# Activity:
Which lines of the records contain "StandardScaler"? Collect every one of them.

# Records shown:
↓

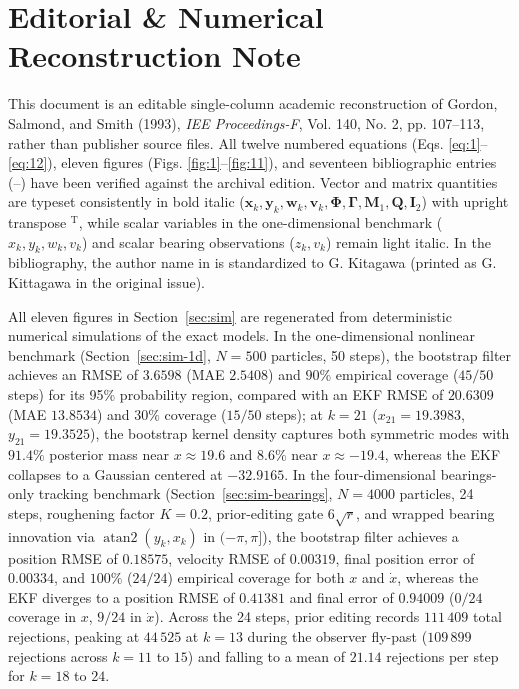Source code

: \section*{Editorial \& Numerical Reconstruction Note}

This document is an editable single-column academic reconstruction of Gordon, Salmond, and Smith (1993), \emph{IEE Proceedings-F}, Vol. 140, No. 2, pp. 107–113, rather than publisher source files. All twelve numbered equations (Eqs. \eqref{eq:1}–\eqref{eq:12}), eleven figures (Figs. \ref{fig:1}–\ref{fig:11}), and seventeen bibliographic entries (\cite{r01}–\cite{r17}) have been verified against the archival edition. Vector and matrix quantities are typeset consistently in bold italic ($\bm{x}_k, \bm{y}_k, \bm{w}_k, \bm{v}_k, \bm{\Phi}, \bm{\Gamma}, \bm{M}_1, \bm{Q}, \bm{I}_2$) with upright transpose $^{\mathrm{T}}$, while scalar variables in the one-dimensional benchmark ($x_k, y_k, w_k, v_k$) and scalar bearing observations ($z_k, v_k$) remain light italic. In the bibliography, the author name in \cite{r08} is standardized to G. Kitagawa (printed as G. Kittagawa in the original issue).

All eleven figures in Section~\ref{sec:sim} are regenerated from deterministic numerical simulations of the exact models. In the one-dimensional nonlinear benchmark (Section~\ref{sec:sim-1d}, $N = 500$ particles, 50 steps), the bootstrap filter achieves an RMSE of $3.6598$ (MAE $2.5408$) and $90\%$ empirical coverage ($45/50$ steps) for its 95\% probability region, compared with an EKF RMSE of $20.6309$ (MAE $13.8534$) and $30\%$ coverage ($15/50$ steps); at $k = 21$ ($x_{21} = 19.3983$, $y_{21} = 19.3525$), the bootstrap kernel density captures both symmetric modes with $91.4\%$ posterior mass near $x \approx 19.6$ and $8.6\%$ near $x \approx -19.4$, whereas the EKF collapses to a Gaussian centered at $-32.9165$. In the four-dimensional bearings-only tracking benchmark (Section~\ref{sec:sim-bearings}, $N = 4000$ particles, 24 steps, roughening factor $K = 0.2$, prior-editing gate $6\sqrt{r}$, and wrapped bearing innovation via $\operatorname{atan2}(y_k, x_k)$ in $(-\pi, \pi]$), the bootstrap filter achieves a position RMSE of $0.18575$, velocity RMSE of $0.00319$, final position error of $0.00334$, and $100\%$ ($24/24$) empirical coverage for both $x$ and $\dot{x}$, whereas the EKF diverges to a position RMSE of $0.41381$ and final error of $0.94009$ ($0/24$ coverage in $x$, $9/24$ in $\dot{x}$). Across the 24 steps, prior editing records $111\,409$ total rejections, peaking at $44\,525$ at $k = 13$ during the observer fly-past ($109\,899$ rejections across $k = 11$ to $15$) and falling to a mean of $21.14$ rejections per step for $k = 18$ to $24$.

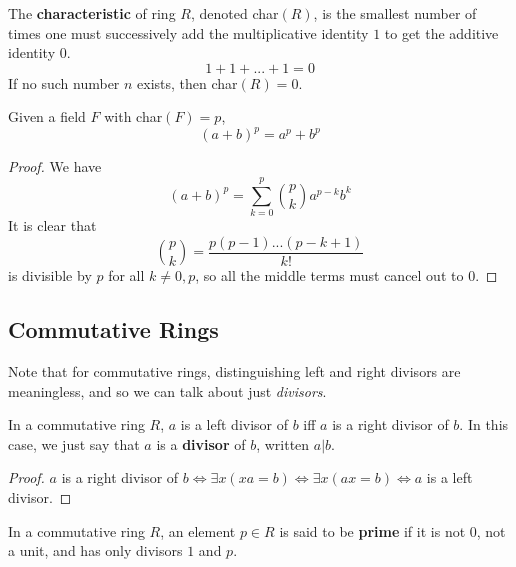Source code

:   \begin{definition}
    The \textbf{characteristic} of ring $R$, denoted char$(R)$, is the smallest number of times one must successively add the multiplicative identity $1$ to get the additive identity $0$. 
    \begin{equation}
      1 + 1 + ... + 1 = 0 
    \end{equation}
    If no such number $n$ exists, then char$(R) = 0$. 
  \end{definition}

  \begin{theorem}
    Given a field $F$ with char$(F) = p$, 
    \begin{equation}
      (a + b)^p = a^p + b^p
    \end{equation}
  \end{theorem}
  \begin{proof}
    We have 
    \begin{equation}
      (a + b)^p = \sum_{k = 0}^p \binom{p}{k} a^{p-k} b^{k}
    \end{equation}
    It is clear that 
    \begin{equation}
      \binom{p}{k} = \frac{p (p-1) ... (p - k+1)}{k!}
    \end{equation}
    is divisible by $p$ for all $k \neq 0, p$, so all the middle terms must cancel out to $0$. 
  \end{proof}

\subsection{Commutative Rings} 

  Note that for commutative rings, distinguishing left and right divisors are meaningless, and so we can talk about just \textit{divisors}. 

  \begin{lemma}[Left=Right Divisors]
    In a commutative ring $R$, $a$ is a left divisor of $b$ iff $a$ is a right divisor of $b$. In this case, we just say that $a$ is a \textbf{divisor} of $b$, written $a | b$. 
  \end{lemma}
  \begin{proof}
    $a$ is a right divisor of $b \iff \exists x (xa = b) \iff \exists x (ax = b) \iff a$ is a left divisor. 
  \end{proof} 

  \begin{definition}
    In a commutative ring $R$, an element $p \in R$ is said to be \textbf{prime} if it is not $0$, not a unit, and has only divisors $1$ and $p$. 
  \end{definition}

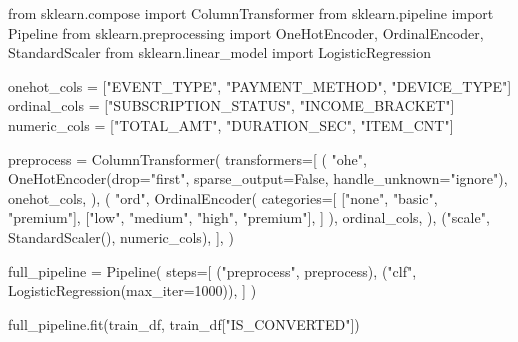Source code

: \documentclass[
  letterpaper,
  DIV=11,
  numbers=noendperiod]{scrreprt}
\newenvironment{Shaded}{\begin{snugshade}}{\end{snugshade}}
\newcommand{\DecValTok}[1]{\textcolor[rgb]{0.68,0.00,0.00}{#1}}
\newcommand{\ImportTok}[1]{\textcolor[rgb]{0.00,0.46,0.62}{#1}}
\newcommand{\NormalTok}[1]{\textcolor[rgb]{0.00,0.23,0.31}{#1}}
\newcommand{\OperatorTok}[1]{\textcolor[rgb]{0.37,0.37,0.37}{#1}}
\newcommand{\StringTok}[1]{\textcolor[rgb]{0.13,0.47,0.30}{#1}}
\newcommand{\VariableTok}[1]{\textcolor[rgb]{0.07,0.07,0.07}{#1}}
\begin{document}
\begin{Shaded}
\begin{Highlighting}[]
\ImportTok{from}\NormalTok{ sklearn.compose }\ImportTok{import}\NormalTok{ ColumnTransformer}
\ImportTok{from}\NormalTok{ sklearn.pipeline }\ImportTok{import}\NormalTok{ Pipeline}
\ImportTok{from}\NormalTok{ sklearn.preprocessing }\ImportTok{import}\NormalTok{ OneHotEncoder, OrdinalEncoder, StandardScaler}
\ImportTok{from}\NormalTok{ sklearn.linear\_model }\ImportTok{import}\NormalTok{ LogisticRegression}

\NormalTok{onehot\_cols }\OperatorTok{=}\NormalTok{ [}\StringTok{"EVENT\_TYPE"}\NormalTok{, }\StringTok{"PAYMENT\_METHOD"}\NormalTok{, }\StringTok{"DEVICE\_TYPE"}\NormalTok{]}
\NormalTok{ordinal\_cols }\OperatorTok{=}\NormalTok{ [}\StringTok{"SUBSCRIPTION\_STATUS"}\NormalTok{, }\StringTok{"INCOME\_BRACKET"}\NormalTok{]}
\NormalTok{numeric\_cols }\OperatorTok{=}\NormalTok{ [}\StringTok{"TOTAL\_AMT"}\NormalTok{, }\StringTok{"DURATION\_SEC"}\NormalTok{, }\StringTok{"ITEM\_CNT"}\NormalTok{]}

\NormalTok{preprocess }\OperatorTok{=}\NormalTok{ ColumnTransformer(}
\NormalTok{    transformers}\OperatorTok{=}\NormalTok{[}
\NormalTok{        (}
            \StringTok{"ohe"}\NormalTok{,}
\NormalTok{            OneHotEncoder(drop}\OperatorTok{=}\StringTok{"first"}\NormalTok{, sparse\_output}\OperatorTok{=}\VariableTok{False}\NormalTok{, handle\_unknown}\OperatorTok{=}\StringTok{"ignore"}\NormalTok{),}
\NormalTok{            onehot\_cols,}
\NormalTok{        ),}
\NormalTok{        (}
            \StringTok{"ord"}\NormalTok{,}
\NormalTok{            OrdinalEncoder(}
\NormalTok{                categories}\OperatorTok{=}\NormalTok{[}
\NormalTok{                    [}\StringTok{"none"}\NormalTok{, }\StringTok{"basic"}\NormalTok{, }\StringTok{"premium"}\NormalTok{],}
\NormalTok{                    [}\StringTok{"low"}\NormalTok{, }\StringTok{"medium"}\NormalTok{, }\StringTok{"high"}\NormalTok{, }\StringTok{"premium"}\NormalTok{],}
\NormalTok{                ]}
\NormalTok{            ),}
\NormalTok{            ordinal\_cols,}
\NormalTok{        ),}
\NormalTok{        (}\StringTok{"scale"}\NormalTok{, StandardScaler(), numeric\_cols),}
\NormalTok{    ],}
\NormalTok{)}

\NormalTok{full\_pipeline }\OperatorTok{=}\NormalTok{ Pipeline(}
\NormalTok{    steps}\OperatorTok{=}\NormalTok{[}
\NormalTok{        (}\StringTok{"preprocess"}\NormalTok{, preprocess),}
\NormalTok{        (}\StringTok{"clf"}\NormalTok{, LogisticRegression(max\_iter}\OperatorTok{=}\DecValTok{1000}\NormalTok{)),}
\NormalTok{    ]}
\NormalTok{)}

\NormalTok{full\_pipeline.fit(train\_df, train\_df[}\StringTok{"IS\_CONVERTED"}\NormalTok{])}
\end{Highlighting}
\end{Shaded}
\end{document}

↑

# Written solution:
\ImportTok{from}\NormalTok{ sklearn.preprocessing }\ImportTok{import}\NormalTok{ OneHotEncoder, OrdinalEncoder, StandardScaler}
\NormalTok{        (}\StringTok{"scale"}\NormalTok{, StandardScaler(), numeric\_cols),}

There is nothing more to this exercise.